## [Required action]
The records below must be reproduced in full and without error.

## [Recorded data]
———

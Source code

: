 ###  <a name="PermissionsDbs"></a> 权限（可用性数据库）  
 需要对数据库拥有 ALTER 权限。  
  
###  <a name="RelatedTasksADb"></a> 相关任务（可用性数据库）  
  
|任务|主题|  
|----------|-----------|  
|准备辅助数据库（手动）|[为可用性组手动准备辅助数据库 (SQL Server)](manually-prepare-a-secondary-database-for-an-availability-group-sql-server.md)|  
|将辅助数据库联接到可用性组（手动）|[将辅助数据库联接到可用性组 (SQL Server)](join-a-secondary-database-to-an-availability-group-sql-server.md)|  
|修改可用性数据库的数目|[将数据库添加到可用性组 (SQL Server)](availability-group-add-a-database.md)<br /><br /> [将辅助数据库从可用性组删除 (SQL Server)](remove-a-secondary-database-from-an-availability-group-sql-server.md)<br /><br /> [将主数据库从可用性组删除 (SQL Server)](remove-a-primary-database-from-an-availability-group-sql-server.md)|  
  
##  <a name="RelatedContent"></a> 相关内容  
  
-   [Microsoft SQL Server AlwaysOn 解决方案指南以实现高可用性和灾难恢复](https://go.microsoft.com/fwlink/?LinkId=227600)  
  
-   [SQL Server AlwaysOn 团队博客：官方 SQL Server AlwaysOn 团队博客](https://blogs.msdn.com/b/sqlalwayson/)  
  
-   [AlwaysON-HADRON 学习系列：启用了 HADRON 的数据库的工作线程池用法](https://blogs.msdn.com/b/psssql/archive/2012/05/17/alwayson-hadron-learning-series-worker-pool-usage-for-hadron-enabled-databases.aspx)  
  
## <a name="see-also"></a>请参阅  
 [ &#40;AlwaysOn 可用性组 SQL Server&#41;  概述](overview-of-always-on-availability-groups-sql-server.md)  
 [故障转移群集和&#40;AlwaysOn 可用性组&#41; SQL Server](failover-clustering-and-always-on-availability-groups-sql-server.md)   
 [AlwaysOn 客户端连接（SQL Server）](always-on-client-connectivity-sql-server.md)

———

## [Task answer]
Source code

: ###  <a name="PermissionsDbs"></a> 权限（可用性数据库）  
 需要对数据库拥有 ALTER 权限。  
  
###  <a name="RelatedTasksADb"></a> 相关任务（可用性数据库）  
  
|任务|主题|  
|----------|-----------|  
|准备辅助数据库（手动）|[为可用性组手动准备辅助数据库 (SQL Server)](manually-prepare-a-secondary-database-for-an-availability-group-sql-server.md)|  
|将辅助数据库联接到可用性组（手动）|[将辅助数据库联接到可用性组 (SQL Server)](join-a-secondary-database-to-an-availability-group-sql-server.md)|  
|修改可用性数据库的数目|[将数据库添加到可用性组 (SQL Server)](availability-group-add-a-database.md)<br /><br /> [将辅助数据库从可用性组删除 (SQL Server)](remove-a-secondary-database-from-an-availability-group-sql-server.md)<br /><br /> [将主数据库从可用性组删除 (SQL Server)](remove-a-primary-database-from-an-availability-group-sql-server.md)|  
  
##  <a name="RelatedContent"></a> 相关内容  
  
-   [Microsoft SQL Server AlwaysOn 解决方案指南以实现高可用性和灾难恢复](https://go.microsoft.com/fwlink/?LinkId=227600)  
  
-   [SQL Server AlwaysOn 团队博客：官方 SQL Server AlwaysOn 团队博客](https://blogs.msdn.com/b/sqlalwayson/)  
  
-   [AlwaysON-HADRON 学习系列：启用了 HADRON 的数据库的工作线程池用法](https://blogs.msdn.com/b/psssql/archive/2012/05/17/alwayson-hadron-learning-series-worker-pool-usage-for-hadron-enabled-databases.aspx)  
  
## <a name="see-also"></a>请参阅  
 [ &#40;AlwaysOn 可用性组 SQL Server&#41;  概述](overview-of-always-on-availability-groups-sql-server.md)  
 [故障转移群集和&#40;AlwaysOn 可用性组&#41; SQL Server](failover-clustering-and-always-on-availability-groups-sql-server.md)   
 [AlwaysOn 客户端连接（SQL Server）](always-on-client-connectivity-sql-server.md)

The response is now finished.